In any case these unsung achievements, present and to come, will be overshadowed by the continuous belching out of carbon from China or the US. Climate alarmists have yet to tell us just how they will restrain these two superpowers.
“System change” is the answer trotted out, but I wonder from what system to what other system both China and the US are to be simultaneously changed. I suspect that in the end the answer will be capitalism anyway, which is all about the ever more efficient and innovative use of resources.

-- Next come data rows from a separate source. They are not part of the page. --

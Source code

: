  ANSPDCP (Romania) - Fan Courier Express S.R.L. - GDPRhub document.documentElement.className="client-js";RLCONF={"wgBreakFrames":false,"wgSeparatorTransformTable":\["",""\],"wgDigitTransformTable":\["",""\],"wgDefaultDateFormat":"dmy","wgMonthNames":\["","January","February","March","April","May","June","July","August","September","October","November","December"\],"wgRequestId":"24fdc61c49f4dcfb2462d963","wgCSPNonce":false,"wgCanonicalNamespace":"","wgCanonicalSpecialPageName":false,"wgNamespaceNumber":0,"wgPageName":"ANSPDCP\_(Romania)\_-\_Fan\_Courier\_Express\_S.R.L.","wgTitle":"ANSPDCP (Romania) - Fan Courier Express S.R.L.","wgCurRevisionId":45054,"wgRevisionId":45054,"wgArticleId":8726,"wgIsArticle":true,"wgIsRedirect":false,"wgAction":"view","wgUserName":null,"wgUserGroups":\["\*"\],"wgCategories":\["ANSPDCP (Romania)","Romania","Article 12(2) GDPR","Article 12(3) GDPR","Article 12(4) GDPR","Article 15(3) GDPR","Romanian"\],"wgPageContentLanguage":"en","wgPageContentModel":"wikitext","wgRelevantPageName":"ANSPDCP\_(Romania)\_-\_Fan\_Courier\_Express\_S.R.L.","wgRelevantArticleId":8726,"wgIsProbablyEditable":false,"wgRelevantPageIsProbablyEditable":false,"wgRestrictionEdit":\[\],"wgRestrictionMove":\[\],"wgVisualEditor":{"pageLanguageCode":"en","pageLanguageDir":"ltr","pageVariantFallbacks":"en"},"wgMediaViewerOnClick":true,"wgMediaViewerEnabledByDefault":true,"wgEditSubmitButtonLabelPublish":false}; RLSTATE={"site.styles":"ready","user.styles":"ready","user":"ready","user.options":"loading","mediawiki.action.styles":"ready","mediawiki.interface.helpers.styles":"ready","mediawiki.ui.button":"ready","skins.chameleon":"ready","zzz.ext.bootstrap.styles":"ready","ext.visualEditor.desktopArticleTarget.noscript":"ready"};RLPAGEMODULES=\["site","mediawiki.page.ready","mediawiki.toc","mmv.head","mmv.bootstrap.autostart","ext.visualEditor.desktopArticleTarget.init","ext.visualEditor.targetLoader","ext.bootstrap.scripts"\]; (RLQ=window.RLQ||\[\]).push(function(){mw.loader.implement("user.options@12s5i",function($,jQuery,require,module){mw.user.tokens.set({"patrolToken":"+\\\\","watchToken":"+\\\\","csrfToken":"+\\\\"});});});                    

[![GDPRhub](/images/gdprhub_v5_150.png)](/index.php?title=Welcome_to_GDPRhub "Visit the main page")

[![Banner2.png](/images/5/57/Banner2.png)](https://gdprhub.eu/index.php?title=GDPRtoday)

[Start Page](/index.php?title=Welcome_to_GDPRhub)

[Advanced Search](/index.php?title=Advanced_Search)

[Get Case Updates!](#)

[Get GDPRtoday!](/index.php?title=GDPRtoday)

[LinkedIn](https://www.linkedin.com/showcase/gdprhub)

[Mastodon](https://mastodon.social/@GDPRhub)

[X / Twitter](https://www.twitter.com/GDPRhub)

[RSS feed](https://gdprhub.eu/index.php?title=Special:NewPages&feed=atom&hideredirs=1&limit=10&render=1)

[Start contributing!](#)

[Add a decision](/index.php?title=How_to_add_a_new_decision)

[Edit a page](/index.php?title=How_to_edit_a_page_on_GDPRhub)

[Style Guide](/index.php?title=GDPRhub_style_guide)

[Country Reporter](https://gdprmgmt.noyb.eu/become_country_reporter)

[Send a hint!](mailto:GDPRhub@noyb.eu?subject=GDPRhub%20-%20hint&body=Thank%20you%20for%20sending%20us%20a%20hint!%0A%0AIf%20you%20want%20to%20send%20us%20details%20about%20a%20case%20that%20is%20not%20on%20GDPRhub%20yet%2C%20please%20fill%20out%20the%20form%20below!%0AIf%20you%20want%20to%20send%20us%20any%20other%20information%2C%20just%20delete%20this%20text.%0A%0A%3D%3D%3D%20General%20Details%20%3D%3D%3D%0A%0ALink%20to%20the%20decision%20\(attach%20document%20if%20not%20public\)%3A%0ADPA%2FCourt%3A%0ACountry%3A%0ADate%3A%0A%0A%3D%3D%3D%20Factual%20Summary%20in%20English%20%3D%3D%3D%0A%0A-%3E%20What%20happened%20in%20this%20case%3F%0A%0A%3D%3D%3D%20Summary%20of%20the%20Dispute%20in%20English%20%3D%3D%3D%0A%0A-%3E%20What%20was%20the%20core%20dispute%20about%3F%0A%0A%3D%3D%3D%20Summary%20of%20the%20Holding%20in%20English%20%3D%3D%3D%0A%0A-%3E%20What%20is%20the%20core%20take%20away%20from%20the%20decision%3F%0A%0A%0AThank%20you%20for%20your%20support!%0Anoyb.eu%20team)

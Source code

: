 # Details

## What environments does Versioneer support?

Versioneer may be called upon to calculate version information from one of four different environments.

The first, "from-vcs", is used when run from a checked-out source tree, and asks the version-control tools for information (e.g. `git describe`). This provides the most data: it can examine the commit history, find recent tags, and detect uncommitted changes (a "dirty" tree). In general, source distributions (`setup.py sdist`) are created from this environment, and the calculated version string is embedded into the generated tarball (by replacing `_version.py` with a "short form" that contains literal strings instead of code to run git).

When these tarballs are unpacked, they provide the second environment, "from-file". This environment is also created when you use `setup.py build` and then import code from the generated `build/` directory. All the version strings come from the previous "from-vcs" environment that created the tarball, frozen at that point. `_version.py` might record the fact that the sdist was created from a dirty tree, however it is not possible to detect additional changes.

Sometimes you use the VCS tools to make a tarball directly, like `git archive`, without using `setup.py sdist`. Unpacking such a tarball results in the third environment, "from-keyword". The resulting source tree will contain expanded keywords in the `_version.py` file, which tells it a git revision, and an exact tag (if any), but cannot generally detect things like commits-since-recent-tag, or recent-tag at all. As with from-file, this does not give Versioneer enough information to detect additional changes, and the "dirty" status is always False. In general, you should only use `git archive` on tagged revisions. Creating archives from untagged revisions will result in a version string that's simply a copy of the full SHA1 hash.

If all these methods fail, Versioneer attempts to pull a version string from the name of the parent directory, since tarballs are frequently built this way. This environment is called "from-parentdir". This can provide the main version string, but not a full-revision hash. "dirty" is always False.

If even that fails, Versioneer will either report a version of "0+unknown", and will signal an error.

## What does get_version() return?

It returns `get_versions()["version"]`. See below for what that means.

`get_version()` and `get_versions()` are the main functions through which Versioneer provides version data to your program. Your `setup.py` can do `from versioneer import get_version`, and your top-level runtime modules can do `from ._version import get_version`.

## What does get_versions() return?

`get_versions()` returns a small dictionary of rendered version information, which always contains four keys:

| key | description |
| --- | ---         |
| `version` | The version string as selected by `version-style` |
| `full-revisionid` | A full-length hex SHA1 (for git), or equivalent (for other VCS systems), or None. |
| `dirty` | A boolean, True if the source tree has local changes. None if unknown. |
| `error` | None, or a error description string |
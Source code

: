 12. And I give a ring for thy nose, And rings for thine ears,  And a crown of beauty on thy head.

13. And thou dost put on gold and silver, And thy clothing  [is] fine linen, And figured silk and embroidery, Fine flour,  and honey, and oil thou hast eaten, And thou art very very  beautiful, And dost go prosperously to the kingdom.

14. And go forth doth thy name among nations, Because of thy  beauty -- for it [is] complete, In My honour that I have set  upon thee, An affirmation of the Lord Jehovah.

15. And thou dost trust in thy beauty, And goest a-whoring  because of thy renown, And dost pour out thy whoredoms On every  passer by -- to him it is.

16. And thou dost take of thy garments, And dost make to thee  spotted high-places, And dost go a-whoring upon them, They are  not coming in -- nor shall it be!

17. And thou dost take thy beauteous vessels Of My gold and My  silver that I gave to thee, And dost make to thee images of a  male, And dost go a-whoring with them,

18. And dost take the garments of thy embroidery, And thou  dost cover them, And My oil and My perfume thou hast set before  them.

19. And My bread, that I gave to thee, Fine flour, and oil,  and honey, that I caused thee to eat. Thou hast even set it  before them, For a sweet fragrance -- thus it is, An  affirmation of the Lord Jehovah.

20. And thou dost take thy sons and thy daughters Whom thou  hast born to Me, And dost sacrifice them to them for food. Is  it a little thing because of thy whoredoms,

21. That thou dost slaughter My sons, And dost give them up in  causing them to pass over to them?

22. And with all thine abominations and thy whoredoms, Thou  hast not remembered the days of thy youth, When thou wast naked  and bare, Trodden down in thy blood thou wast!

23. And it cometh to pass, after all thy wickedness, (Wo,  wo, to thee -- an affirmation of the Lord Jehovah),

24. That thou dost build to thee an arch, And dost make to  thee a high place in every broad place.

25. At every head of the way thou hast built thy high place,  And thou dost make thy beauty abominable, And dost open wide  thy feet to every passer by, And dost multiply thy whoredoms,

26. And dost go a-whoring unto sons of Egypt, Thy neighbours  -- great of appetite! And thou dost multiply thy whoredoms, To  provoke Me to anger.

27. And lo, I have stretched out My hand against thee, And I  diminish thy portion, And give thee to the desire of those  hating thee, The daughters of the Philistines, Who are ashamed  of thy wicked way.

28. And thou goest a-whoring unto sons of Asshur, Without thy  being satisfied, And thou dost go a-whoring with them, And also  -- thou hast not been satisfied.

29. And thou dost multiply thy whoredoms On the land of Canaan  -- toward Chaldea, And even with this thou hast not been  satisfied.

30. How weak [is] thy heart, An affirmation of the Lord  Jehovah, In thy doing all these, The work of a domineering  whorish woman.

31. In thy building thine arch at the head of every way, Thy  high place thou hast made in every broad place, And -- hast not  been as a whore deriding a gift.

I am led to this conclusion because what the UK and other European countries have been able to show is that green growth is possible. Indeed, growth is a prerequisite for green policy. Green growth, not skiving school kids, will win the widest public support for necessary policies. Few of us are enthusiasts for national impoverishment, least of all in a country where the governing party has always told us independence will make us richer – and primarily through the consumption of carbon resources (“It’s Scotland’s oil”).
Unless we really are willing to reach for our hair-shirts, the problems of climate change cannot be solved without capitalism. In a transitional period generous subsidies, paid for by government and consumers, have created space and incentives for new forms of energy generation. A cleaner, greener future is in sight beyond the trivialities of plastic straws or long-life light bulbs. The climate conference in Glasgow next year should reorientate priorities, boost green issues and concentrate minds. As that happens, innovation and capitalism can take over.